TASK TO COMPLETE =
Set each line of the data down exactly, please.

Collected data =
- Opening Delimiter -

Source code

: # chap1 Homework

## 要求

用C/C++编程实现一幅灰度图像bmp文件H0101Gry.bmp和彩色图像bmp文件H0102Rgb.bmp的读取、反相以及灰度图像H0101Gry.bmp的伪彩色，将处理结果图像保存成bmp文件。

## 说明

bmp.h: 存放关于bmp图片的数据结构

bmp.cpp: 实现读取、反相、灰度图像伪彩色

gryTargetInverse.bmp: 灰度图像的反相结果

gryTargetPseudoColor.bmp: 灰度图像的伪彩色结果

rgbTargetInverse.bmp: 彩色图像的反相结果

- Closing Delimiter -

RESPONSE FOR THIS EXERCISE =
Source code

: # chap1 Homework

## 要求

用C/C++编程实现一幅灰度图像bmp文件H0101Gry.bmp和彩色图像bmp文件H0102Rgb.bmp的读取、反相以及灰度图像H0101Gry.bmp的伪彩色，将处理结果图像保存成bmp文件。

## 说明

bmp.h: 存放关于bmp图片的数据结构

bmp.cpp: 实现读取、反相、灰度图像伪彩色

gryTargetInverse.bmp: 灰度图像的反相结果

gryTargetPseudoColor.bmp: 灰度图像的伪彩色结果

rgbTargetInverse.bmp: 彩色图像的反相结果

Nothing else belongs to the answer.